All monies received or recovered by the Pledgee pursuant to this Clause 3, and all amounts received or recovered by the Pledgee from or by the enforcement of any Liens granted to secure each Parallel Debt, shall be applied in accordance with the terms of the relevant Secured Agreements.

Without limiting or affecting the Pledgee’s rights against the Pledgors (whether under this Clause 3 or under any other provision of the Secured Agreements), each Pledgor acknowledges that:

 

  (d) nothing in this Clause 3 shall impose any obligation on the Pledgee to advance any sum to any Pledgor; and

 

  (e) for the purpose of any vote taken under any Secured Agreement, the Pledgee shall not be regarded as having any participation or commitment other than those which it has in its capacity as a Lender.

For the avoidance of doubt the Parallel Debt of each Pledgor will become due and payable (opeisbaar) at the same time its Corresponding Debt becomes due and payable; and

The Pledgee (on behalf of itself and the other Secured Parties) and each Pledgor confirms that, in accordance with this Clause 3 a claim of the Administrative Agent against a Pledgor in respect of a Parallel Debt does not constitute common property (een gemeenschap) within the meaning of Section 3:166 Dutch Civil Code and that the provisions relating to such common property shall not apply.

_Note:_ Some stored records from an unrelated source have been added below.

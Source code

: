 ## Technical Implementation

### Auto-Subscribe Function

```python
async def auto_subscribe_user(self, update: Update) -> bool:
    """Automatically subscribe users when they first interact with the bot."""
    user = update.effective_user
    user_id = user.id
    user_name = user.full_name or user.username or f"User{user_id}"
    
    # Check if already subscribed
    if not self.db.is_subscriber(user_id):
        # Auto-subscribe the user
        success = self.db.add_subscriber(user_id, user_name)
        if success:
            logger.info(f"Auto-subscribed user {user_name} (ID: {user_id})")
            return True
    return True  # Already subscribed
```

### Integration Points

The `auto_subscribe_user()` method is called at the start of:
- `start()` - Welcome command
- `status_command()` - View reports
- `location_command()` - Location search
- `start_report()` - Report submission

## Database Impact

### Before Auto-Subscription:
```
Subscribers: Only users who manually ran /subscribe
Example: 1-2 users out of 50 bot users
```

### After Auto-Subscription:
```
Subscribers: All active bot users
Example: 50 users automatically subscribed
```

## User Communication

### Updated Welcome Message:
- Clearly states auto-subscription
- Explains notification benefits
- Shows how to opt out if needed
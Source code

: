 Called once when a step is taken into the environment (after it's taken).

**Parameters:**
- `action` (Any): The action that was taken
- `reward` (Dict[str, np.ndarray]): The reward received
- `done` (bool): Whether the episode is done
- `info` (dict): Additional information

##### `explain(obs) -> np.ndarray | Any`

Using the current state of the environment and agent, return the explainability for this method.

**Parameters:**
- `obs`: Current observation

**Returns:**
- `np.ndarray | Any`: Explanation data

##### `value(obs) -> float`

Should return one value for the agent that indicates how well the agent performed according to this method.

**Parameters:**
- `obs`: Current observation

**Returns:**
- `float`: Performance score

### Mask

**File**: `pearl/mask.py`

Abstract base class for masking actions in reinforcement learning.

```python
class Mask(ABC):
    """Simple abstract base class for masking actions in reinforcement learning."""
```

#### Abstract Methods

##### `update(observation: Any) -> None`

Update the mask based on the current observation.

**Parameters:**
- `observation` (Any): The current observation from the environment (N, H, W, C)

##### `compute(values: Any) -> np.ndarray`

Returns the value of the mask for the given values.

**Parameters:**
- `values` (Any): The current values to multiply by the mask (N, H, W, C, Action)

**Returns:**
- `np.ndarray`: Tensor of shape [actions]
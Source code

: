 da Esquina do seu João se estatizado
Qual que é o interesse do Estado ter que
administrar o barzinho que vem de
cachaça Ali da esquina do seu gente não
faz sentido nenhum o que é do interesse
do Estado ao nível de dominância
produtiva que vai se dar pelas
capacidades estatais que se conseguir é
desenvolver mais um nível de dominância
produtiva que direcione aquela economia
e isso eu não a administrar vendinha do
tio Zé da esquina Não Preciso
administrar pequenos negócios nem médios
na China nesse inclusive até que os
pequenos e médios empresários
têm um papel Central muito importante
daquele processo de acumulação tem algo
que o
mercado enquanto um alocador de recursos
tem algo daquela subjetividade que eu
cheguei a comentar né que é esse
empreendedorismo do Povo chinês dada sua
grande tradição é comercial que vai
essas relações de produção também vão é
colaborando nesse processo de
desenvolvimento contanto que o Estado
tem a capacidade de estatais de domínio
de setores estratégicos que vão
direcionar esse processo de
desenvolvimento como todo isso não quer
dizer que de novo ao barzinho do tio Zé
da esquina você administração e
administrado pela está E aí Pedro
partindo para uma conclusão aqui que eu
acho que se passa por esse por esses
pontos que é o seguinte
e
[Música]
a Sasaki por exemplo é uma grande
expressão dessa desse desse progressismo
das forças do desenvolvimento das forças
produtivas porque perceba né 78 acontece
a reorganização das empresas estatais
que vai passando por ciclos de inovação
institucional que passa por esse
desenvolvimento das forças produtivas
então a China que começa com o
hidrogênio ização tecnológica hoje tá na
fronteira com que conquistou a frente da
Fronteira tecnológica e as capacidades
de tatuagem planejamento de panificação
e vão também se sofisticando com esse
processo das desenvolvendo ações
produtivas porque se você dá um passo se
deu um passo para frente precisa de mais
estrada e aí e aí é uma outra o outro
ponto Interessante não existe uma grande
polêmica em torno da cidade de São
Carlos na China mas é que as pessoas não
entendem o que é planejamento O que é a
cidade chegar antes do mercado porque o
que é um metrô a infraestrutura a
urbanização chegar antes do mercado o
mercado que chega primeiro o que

If, however, it shall be held that such claim of the Administrative Agent does constitute common property and such provisions do apply, the parties to this Deed agree that this Deed shall constitute the administration agreement (beheersregeling) within the meaning of (and for the purposes of) Section 3:168 Dutch Civil Code.

 

4 REPRESENTATIONS AND WARRANTIES

 

4.1 General

 

4.1.1 Each Pledgor makes the representations and warranties in this Clause 4 in respect of itself to the Pledgee on the date of this Deed.

 

4.1.2 The representations and warranties in this Clause 4 in respect of the Membership Rights only refer to the Membership Rights owned by a Pledgor on the date the representations or warranties are made.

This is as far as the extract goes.